[Your objective]
Your answer should hold every line of the records below that contains the string "DispatcherServlet".

Plain-text document sources
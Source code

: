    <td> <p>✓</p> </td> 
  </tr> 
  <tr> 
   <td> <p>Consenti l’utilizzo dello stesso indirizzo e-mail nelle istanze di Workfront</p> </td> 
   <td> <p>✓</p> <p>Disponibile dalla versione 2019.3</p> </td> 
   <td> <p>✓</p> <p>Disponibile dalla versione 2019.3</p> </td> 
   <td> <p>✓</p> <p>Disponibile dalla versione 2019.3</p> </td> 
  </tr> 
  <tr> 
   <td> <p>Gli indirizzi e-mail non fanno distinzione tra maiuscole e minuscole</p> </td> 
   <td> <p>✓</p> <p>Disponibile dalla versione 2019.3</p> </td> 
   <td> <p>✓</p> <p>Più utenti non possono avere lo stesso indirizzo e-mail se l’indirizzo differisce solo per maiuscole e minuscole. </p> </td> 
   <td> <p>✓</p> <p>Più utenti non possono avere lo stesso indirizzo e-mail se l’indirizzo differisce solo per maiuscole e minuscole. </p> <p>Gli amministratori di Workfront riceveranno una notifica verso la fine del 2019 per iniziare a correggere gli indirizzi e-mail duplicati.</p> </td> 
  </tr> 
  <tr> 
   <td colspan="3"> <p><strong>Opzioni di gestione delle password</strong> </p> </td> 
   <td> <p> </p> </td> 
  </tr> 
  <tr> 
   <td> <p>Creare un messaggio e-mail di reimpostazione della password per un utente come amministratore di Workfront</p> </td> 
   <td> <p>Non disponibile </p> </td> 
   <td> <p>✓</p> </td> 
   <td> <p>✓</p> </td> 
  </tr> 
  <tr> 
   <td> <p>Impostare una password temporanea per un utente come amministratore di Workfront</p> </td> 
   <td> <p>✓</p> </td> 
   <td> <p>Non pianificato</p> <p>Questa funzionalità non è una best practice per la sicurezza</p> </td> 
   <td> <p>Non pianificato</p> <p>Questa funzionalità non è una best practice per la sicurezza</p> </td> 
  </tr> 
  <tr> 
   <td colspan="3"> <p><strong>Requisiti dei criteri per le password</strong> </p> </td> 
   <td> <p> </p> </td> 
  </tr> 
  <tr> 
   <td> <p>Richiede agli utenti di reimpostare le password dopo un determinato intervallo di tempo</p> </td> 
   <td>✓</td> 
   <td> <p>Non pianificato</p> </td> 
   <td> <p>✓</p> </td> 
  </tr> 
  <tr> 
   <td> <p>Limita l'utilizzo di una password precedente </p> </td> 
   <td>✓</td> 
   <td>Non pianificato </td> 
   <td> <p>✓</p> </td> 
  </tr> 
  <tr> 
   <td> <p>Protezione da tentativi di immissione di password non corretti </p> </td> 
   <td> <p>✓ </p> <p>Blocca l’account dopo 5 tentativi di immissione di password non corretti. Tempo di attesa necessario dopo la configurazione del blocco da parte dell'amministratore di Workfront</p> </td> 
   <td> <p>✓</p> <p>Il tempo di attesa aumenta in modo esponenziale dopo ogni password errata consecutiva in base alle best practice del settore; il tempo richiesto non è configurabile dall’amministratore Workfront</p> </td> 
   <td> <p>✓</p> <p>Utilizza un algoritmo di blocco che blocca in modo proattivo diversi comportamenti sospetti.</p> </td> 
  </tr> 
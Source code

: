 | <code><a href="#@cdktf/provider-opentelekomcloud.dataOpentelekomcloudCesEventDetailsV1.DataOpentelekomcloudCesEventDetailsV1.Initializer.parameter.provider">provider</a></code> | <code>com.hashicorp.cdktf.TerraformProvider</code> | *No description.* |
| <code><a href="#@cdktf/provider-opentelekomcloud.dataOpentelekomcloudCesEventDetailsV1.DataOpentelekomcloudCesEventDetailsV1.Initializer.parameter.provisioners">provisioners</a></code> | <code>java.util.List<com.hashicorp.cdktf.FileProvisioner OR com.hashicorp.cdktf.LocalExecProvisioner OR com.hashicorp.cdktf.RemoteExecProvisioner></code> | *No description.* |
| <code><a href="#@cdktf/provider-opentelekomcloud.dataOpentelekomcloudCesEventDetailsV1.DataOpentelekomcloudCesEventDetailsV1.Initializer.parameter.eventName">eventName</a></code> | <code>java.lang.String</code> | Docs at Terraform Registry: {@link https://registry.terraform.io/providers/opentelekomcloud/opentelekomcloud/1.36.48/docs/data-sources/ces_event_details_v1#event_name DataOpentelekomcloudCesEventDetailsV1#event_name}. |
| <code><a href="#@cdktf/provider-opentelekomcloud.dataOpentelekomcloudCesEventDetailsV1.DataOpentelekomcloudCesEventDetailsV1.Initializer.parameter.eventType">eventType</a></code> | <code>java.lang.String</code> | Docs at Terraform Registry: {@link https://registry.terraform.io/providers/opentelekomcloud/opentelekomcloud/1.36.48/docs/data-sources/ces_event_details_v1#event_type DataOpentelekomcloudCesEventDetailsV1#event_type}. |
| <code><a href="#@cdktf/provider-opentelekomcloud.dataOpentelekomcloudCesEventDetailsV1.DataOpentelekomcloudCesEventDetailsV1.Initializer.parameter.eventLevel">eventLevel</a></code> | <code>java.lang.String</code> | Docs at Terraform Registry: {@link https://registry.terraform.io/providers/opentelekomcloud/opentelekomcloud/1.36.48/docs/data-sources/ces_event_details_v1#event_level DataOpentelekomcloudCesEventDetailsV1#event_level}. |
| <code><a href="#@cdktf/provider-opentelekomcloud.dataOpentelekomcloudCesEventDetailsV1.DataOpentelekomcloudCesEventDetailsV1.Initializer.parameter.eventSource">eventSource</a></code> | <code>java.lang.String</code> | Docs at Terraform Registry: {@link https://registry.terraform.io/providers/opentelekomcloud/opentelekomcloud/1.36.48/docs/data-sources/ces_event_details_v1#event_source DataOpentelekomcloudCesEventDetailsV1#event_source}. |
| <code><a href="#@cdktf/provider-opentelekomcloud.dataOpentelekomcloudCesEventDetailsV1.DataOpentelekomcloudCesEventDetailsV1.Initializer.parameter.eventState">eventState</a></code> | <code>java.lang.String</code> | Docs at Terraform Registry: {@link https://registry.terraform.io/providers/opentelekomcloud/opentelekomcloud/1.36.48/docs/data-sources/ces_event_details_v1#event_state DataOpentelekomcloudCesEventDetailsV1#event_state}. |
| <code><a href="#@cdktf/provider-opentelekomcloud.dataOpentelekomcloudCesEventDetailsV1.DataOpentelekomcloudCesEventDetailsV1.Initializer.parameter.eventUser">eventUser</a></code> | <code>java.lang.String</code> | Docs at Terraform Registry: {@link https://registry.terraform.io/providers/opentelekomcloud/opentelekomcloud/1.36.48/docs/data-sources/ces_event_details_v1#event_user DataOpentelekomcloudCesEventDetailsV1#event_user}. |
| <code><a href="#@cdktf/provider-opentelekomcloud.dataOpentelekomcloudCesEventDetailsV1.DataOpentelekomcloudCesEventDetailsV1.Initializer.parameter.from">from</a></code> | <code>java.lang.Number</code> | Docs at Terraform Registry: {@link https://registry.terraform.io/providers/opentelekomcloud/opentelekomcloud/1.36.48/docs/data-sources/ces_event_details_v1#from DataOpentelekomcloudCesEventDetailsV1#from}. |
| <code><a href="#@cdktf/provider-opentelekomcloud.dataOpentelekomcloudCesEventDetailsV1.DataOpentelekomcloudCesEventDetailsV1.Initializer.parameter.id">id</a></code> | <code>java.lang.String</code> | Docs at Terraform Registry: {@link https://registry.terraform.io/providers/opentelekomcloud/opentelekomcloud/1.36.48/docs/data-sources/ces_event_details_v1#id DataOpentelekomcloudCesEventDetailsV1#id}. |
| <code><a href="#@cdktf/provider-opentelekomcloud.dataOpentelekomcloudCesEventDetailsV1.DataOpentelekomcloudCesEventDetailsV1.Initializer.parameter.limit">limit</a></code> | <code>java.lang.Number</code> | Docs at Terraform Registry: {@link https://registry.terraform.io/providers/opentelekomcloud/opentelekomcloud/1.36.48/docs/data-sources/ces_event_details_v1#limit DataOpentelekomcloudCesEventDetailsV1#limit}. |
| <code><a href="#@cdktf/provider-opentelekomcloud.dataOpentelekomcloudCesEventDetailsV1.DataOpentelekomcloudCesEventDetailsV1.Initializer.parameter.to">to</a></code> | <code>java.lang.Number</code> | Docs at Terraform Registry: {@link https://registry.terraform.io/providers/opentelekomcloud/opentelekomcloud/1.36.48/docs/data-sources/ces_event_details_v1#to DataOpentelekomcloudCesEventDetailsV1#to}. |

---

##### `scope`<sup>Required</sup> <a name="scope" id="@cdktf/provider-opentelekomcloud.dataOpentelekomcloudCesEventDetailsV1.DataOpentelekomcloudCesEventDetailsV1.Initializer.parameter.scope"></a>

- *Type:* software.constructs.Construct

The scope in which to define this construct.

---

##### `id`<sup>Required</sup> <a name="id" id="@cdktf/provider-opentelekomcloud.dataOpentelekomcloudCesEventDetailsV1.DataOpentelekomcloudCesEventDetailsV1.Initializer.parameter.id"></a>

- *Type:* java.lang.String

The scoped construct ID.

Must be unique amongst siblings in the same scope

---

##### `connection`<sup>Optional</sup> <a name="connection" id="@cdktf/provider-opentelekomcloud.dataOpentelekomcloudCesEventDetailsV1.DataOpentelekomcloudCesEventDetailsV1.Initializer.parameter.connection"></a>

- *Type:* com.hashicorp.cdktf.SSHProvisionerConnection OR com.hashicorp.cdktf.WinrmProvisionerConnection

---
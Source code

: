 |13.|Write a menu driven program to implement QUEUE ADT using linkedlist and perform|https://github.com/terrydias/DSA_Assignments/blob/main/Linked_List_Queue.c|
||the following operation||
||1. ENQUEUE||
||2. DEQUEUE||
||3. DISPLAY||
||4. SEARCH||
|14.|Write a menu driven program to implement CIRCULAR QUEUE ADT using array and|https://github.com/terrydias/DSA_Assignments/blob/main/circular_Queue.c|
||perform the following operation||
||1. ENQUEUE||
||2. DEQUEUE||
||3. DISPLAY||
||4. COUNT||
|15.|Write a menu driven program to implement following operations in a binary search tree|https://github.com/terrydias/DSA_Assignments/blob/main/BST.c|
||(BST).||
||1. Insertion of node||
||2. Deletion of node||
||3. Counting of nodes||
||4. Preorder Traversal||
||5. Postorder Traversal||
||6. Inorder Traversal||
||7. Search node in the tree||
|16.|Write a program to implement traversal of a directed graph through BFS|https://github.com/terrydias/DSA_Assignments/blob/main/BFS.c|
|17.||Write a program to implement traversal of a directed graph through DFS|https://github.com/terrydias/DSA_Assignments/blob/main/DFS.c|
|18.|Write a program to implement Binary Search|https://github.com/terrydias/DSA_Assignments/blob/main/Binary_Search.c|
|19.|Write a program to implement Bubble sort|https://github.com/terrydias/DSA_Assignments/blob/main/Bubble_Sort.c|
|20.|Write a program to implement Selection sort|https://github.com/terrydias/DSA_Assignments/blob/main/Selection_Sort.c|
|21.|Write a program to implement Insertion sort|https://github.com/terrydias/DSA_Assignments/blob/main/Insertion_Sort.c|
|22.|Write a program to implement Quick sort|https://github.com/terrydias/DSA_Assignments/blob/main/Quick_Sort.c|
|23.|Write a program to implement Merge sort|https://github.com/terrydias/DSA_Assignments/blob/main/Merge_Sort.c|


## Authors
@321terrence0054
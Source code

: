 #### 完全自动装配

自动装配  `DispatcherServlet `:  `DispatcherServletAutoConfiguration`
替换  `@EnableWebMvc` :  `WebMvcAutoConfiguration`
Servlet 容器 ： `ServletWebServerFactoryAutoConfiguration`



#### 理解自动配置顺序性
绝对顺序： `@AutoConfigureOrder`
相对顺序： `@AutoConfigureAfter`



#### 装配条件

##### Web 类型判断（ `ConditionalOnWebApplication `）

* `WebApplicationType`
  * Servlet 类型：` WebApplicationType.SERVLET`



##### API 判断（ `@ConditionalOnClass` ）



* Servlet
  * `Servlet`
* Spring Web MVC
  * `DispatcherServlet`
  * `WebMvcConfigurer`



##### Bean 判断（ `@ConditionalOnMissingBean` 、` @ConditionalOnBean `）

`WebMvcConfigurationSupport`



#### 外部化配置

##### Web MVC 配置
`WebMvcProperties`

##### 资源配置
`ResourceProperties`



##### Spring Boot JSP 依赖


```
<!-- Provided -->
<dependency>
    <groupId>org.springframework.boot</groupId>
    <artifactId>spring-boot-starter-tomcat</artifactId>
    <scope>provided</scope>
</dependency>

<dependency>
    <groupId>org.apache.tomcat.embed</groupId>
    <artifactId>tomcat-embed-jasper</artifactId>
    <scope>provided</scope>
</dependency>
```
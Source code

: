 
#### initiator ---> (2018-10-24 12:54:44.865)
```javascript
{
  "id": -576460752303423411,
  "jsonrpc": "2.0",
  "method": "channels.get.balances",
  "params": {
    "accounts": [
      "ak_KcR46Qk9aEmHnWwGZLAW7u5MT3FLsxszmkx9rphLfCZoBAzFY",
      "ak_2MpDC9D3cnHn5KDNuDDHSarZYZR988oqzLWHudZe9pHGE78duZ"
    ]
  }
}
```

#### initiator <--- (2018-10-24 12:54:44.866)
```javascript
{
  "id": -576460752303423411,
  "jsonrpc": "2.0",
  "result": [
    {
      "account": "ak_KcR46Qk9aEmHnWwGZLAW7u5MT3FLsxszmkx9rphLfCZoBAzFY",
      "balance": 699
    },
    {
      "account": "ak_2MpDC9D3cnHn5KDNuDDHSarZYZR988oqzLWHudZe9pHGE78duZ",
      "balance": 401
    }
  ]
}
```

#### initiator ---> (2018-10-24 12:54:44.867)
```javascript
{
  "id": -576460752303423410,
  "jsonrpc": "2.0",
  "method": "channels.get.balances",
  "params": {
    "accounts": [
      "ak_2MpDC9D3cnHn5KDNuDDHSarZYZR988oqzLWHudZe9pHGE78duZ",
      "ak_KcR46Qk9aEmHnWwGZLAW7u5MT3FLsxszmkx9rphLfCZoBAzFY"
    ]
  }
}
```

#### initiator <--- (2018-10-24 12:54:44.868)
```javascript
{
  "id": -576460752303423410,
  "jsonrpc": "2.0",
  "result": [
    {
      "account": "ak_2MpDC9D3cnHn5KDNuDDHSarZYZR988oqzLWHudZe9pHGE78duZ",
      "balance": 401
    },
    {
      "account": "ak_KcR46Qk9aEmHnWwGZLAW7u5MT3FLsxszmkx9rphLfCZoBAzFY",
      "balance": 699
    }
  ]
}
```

[Result for this exercise]
自动装配  `DispatcherServlet `:  `DispatcherServletAutoConfiguration`
  * `DispatcherServlet`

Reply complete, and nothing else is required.